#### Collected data
═══
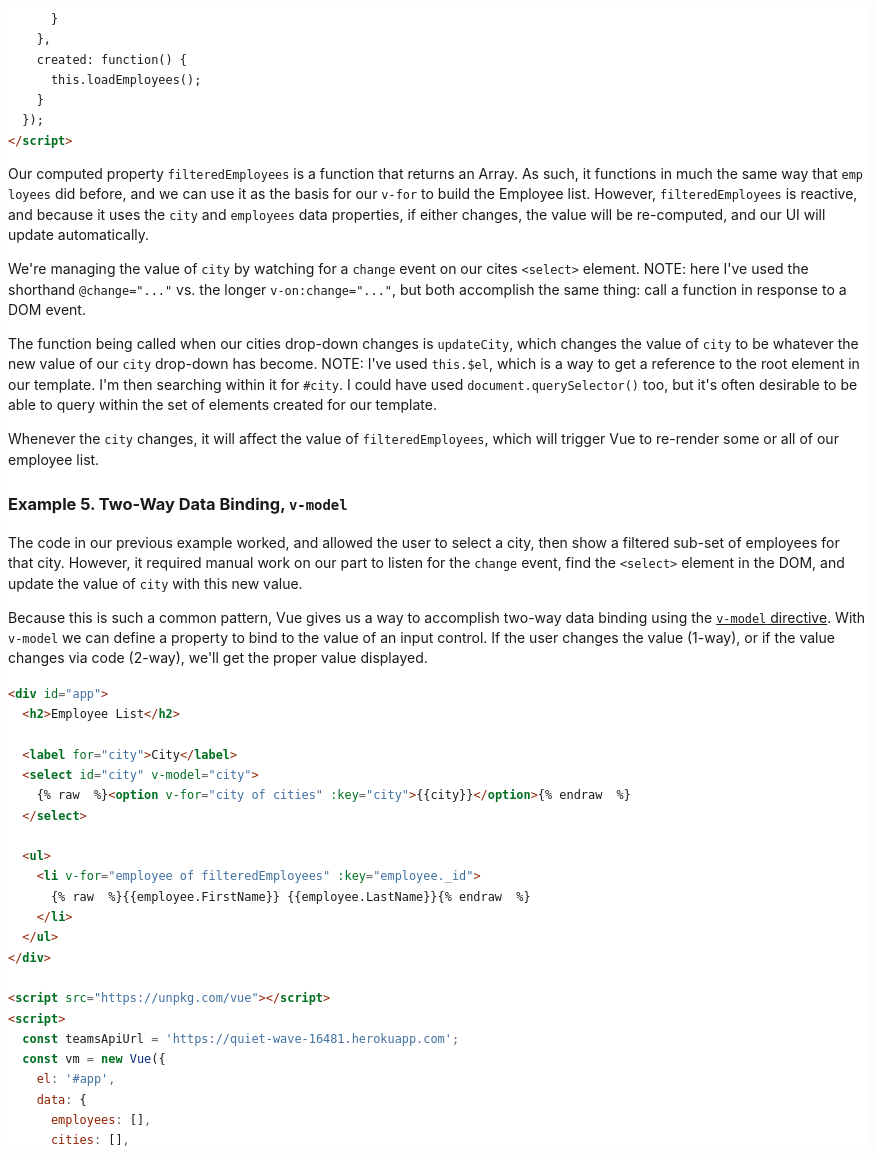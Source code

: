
```html
      }
    },
    created: function() {
      this.loadEmployees();
    }
  });
</script>
```

Our computed property `filteredEmployees` is a function that returns an Array.  As such, it
functions in much the same way that `employees` did before, and we can use it as the basis
for our `v-for` to build the Employee list.  However, `filteredEmployees` is reactive, and
because it uses the `city` and `employees` data properties, if either changes, the value
will be re-computed, and our UI will update automatically.

We're managing the value of `city` by watching for a `change` event on our cites `<select>`
element.  NOTE: here I've used the shorthand `@change="..."` vs. the longer `v-on:change="..."`,
but both accomplish the same thing: call a function in response to a DOM event.

The function being called when our cities drop-down changes is `updateCity`, which
changes the value of `city` to be whatever the new value of our `city` drop-down has become.
NOTE: I've used `this.$el`, which is a way to get a reference to the root element in our
template.  I'm then searching within it for `#city`.  I could have used `document.querySelector()`
too, but it's often desirable to be able to query within the set of elements created for our template.

Whenever the `city` changes, it will affect the value of `filteredEmployees`, which will trigger
Vue to re-render some or all of our employee list.

### Example 5. Two-Way Data Binding, `v-model`

The code in our previous example worked, and allowed the user to select a city, then show
a filtered sub-set of employees for that city.  However, it required manual work on our part
to listen for the `change` event, find the `<select>` element in the DOM, and update the
value of `city` with this new value.

Because this is such a common pattern, Vue gives us a way to accomplish two-way data binding
using the [`v-model` directive](https://vuejs.org/v2/guide/forms.html#Basic-Usage).  With
`v-model` we can define a property to bind to the value of an input control.  If the user
changes the value (1-way), or if the value changes via code (2-way), we'll get the proper
value displayed.

```html
<div id="app">
  <h2>Employee List</h2>

  <label for="city">City</label>
  <select id="city" v-model="city">
    {% raw  %}<option v-for="city of cities" :key="city">{{city}}</option>{% endraw  %}
  </select>

  <ul>
    <li v-for="employee of filteredEmployees" :key="employee._id">
      {% raw  %}{{employee.FirstName}} {{employee.LastName}}{% endraw  %}
    </li>
  </ul>
</div>

<script src="https://unpkg.com/vue"></script>
<script>
  const teamsApiUrl = 'https://quiet-wave-16481.herokuapp.com';
  const vm = new Vue({
    el: '#app',
    data: {
      employees: [],
      cities: [],
```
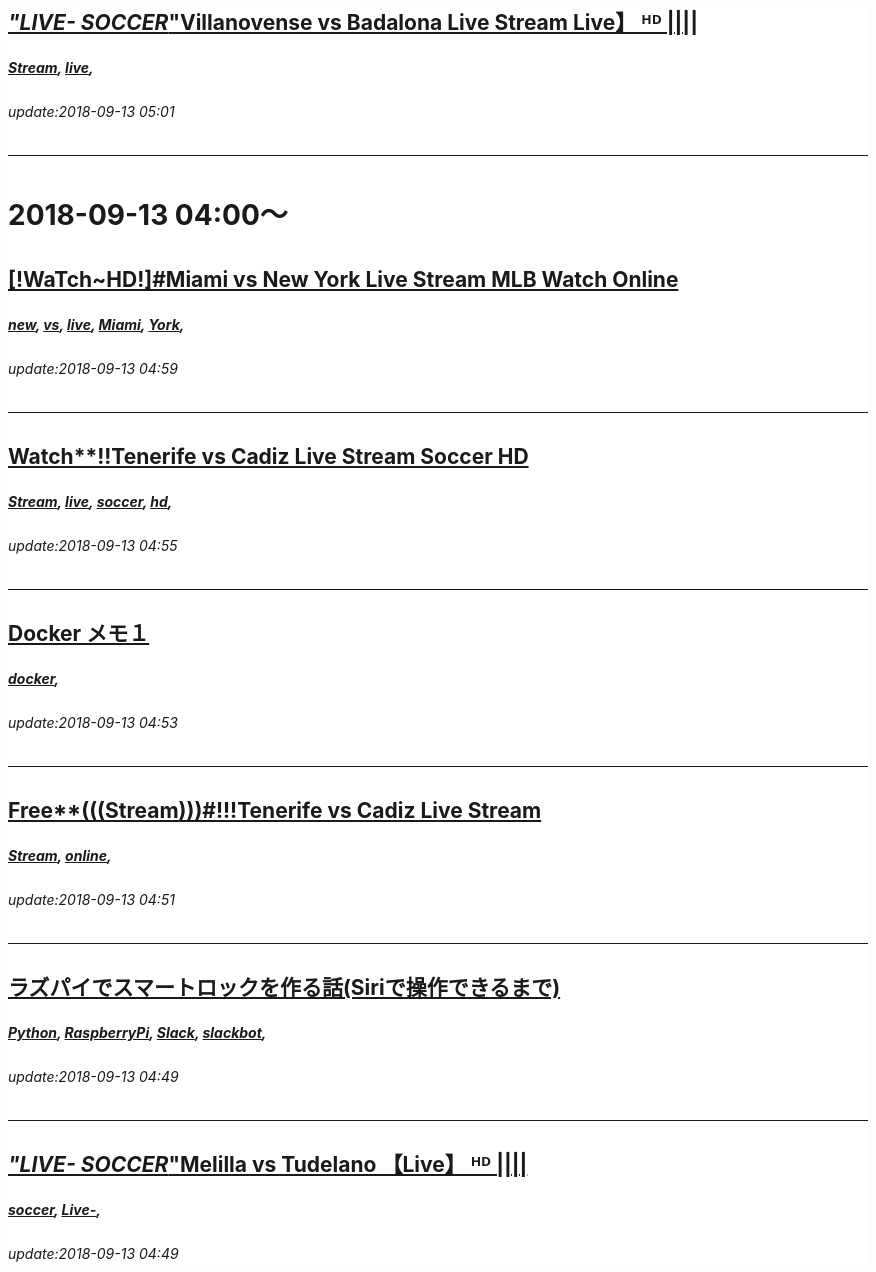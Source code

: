 ## [*"LIVE- SOCCER*"Villanovense vs Badalona Live Stream Live】 ᴴᴰ ||||](https://qiita.com/Rashel123/items/86eb9b55e67cdf941057)
##### [Stream](https://qiita.com/tags/Stream), [live](https://qiita.com/tags/live), 
###### update:2018-09-13 05:01
---




# 2018-09-13 04:00～
## [[!WaTch~HD!]#Miami vs New York Live Stream MLB Watch Online](https://qiita.com/dfddf/items/4f088b5644386a7e5dec)
##### [new](https://qiita.com/tags/new), [vs](https://qiita.com/tags/vs), [live](https://qiita.com/tags/live), [Miami](https://qiita.com/tags/Miami), [York](https://qiita.com/tags/York), 
###### update:2018-09-13 04:59
---
## [Watch**!!Tenerife vs Cadiz Live Stream Soccer HD](https://qiita.com/Shohan52/items/37bd24bf49b4db98a71e)
##### [Stream](https://qiita.com/tags/Stream), [live](https://qiita.com/tags/live), [soccer](https://qiita.com/tags/soccer), [hd](https://qiita.com/tags/hd), 
###### update:2018-09-13 04:55
---
## [Docker メモ１](https://qiita.com/dokkoisho/items/b1297da5f70506619e00)
##### [docker](https://qiita.com/tags/docker), 
###### update:2018-09-13 04:53
---
## [Free**(((Stream)))#!!!Tenerife vs Cadiz Live Stream](https://qiita.com/raynavi/items/8cb881a8609b64367890)
##### [Stream](https://qiita.com/tags/Stream), [online](https://qiita.com/tags/online), 
###### update:2018-09-13 04:51
---
## [ラズパイでスマートロックを作る話(Siriで操作できるまで)](https://qiita.com/bieshan/items/0a490ba1533bed5ea810)
##### [Python](https://qiita.com/tags/Python), [RaspberryPi](https://qiita.com/tags/RaspberryPi), [Slack](https://qiita.com/tags/Slack), [slackbot](https://qiita.com/tags/slackbot), 
###### update:2018-09-13 04:49
---
## [*"LIVE- SOCCER*"Melilla vs Tudelano 【Live】 ᴴᴰ ||||](https://qiita.com/Rashel010/items/819487d5ee7a0822ae0b)
##### [soccer](https://qiita.com/tags/soccer), [Live-](https://qiita.com/tags/Live-), 
###### update:2018-09-13 04:49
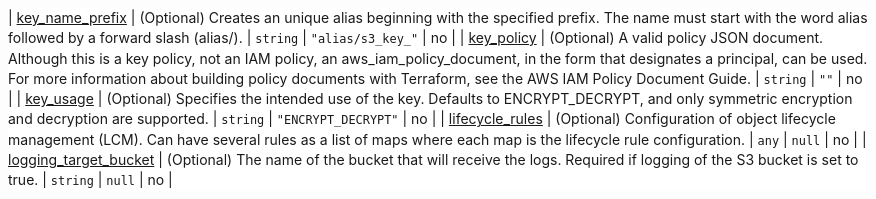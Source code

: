 | <a name="input_key_name_prefix"></a> [key_name_prefix](#input_key_name_prefix)                                                 | (Optional) Creates an unique alias beginning with the specified prefix. The name must start with the word alias followed by a forward slash (alias/).                                                                                                                                                                                                                                                                                                                                                                                                                                                                                                                                                                                                                                                                                                                                                              | `string`   | `"alias/s3_key_"`                                                                                         |    no    |
| <a name="input_key_policy"></a> [key_policy](#input_key_policy)                                                                | (Optional) A valid policy JSON document. Although this is a key policy, not an IAM policy, an aws_iam_policy_document, in the form that designates a principal, can be used. For more information about building policy documents with Terraform, see the AWS IAM Policy Document Guide.                                                                                                                                                                                                                                                                                                                                                                                                                                                                                                                                                                                                                           | `string`   | `""`                                                                                                      |    no    |
| <a name="input_key_usage"></a> [key_usage](#input_key_usage)                                                                   | (Optional) Specifies the intended use of the key. Defaults to ENCRYPT_DECRYPT, and only symmetric encryption and decryption are supported.                                                                                                                                                                                                                                                                                                                                                                                                                                                                                                                                                                                                                                                                                                                                                                         | `string`   | `"ENCRYPT_DECRYPT"`                                                                                       |    no    |
| <a name="input_lifecycle_rules"></a> [lifecycle_rules](#input_lifecycle_rules)                                                 | (Optional) Configuration of object lifecycle management (LCM). Can have several rules as a list of maps where each map is the lifecycle rule configuration.                                                                                                                                                                                                                                                                                                                                                                                                                                                                                                                                                                                                                                                                                                                                                        | `any`      | `null`                                                                                                    |    no    |
| <a name="input_logging_target_bucket"></a> [logging_target_bucket](#input_logging_target_bucket)                               | (Optional) The name of the bucket that will receive the logs. Required if logging of the S3 bucket is set to true.                                                                                                                                                                                                                                                                                                                                                                                                                                                                                                                                                                                                                                                                                                                                                                                                 | `string`   | `null`                                                                                                    |    no    |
═══
#### What is needed
Look through the entries above and copy each line that has "then" in it.

#### Exercise response
template.  I'm then searching within it for `#city`.  I could have used `document.querySelector()`
The code in our previous example worked, and allowed the user to select a city, then show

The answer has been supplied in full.